On May 28, 2012, the U.S. Supreme Court granted certiorari in Mississippi ex rel. Hood v. AU Optronics Corp., Docket No. 12-1036, a price-fixing case between the State of Mississippi and a number of electronics companies. The Supreme Court agreed to determine whether a state’s parens patriae action is removable as a “mass action” pursuant to the Class Action Fairness Act (“CAFA”) when the state is the sole plaintiff, and the claims arise under state law. The case will be heard and decided during the term beginning in October 2013.

Federal appellate courts are currently split on whether CAFA should apply to lawsuits filed by state attorneys general on behalf of state citizens. This issue is of significance to employers in workplace class action litigation, since interpretations of the CAFA is important to defense strategy in removal situations.

Background Of Mississippi ex rel. Hood v. AU Optronics Corp.

In March 2011, Mississippi’s Attorney General filed a complaint in Mississippi state court, on behalf of Mississippi consumers, alleging that defendants were price-fixing LCD panels. The lawsuit brought claims under the Mississippi Antitrust Act and the Mississippi Consumer Protection Act. Shortly after it was filed, defendants removed the case to federal court on the grounds that it was either a “class action” or a “mass action” under the CAFA. The district court granted Mississippi’s motion to remand, however, finding that although the case constituted a “mass action” under the CAFA, it fell into the “general public exception” to the CAFA’s mass action jurisdiction because the claims were asserted on behalf of the general public, and not on behalf of individual claimants. Defendants appealed. 

The Fifth Circuit’s Opinion

In November of last year, the Fifth Circuit reversed the district court’s remand order, agreeing with the electronics companies who argued that the lawsuit belonged in federal court and was removable under the CAFA. See Mississippi ex rel. Hood v. AU Optronics Corp., 701 F.3d 796 (5th Cir. 2012). In reaching its decision, the Fifth Circuit agreed that the case was a “mass action” within the meaning of the CAFA. According to the Fifth Circuit, the real parties-in-interest include not only the State of Mississippi, but also individual consumers residing in Mississippi. However, the Fifth Circuit determined that, because the claim was, at least in part, brought on behalf of individual consumers, the general public exception did not apply, and therefore that the CAFA mass action jurisdiction was proper. Its decision notwithstanding, the Fifth Circuit recognized that, by finding the general public exception inapplicable, it essentially read it out of the statue.

Circuit Split

Previously, three other courts of appeals addressed similar claims involving the same jurisdictional question, and held that they were not removable:

AU Optronics Corp. v. South Carolina, 699 F.3d 385 (4th Cir. 2012), petition for cert. filed, No. 12-911 (Jan. 23, 2013);

LG Display Co. v. Madigan, 665 F.3d 768 (7th Cir. 2011); and

Nevada v. Bank of America Corp., 672 F.3d 661 (9th Cir. 2011).

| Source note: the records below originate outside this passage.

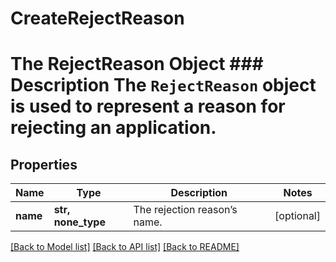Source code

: # CreateRejectReason

# The RejectReason Object ### Description The `RejectReason` object is used to represent a reason for rejecting an application.
## Properties
Name | Type | Description | Notes
------------ | ------------- | ------------- | -------------
**name** | **str, none_type** | The rejection reason’s name. | [optional] 

[[Back to Model list]](../README.md#documentation-for-models) [[Back to API list]](../README.md#documentation-for-api-endpoints) [[Back to README]](../README.md)


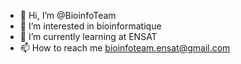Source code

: - 👋 Hi, I’m @BioinfoTeam
- 👀 I’m interested in bioinformatique
- 🌱 I’m currently learning at ENSAT
- 📫 How to reach me bioinfoteam.ensat@gmail.com

<!---
BioinfoTeam/BioinfoTeam is a ✨ special ✨ repository because its `README.md` (this file) appears on your GitHub profile.
You can click the Preview link to take a look at your changes.
--->
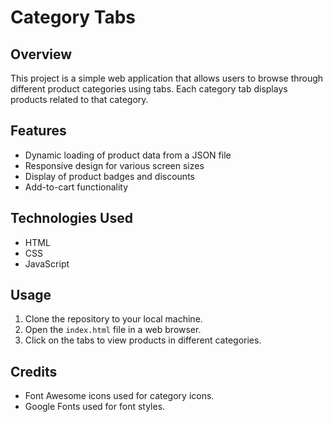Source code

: # Category Tabs

## Overview

This project is a simple web application that allows users to browse through different product categories using tabs. Each category tab displays products related to that category.

## Features

- Dynamic loading of product data from a JSON file
- Responsive design for various screen sizes
- Display of product badges and discounts
- Add-to-cart functionality

## Technologies Used

- HTML
- CSS
- JavaScript

## Usage

1. Clone the repository to your local machine.
2. Open the `index.html` file in a web browser.
3. Click on the tabs to view products in different categories.

## Credits

- Font Awesome icons used for category icons.
- Google Fonts used for font styles.


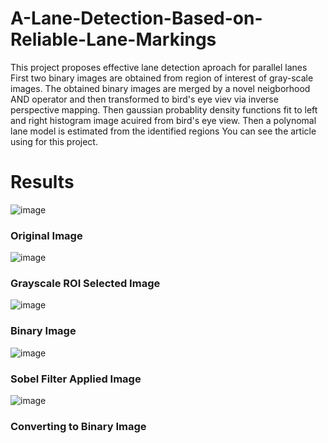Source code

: # A-Lane-Detection-Based-on-Reliable-Lane-Markings
This project proposes effective lane detection aproach for parallel lanes
First two binary images are obtained from region of interest of gray-scale images. The obtained binary images are merged by a novel neigborhood AND operator and then 
transformed to bird's eye viev via inverse perspective mapping. Then gaussian probablity density functions fit to left and right histogram image
acuired from bird's eye view. Then a polynomal lane model is estimated from the identified regions
You can see the article using for this project.

# Results   
<p float="left">
 
![image](https://user-images.githubusercontent.com/55089534/106598947-7abb5180-6569-11eb-8d6c-41a168d2f2fa.png)   
 ### Original Image 

![image](https://user-images.githubusercontent.com/55089534/106599462-2664a180-656a-11eb-80f0-b47ee96e982d.png)
 ### Grayscale ROI Selected Image
 </p>
                        
 ![image](https://user-images.githubusercontent.com/55089534/106599812-a5f27080-656a-11eb-91cd-58d617e3b883.png)
 ### Binary Image

![image](https://user-images.githubusercontent.com/55089534/106600363-5ceeec00-656b-11eb-8d74-fabf4ad7150f.png)
### Sobel Filter Applied Image 

![image](https://user-images.githubusercontent.com/55089534/106600605-b35c2a80-656b-11eb-9187-20c55c7dd7a2.png)
### Converting to Binary Image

So while the Fourth, Seventh, and Ninth Circuits have found no federal jurisdiction in these circumstances, the Fifth Circuit in AU Optronics Corp. found federal jurisdiction as a CAFA mass action. In other words, cases involving the same claims and arising out the same conduct by the same defendants have been inconsistently resolved. Notably, the same question presented in currently pending before the Supreme Court in the certiorari petition filed in AU Optronics Corp. v. South Carolina.

Implications

The Supreme Court granted certiorari to ensure that federal jurisdiction over state parens patriae actions does not vary based on the location of the federal court to which the lawsuit may be removed. Furthermore, because the Fifth Circuit’s decision essentially prevents a state attorney general from bringing a parens patriae action in state court – even when the state is the plaintiff and the claims arise under state law – it is likely that the Supreme Court feels compelled to strike a balance between principles of federalism and state sovereignty with CAFA. The Supreme Court’s decision will serve as a barometer of its hostility toward class actions. When the CAFA was enacted in 2005, its goal was to give federal courts jurisdiction over lawsuits involving large numbers of plaintiffs, and since it was implemented, the Supreme Court has issued a number rulings that have made it harder and harder for plaintiffs’ lawyers to bring class actions, especially in state court. The decision in AU Optronics Corp., however, given its implication of issues of state sovereignty, could test just how far the Supreme Court is willing to go to guard against potential class action abuses.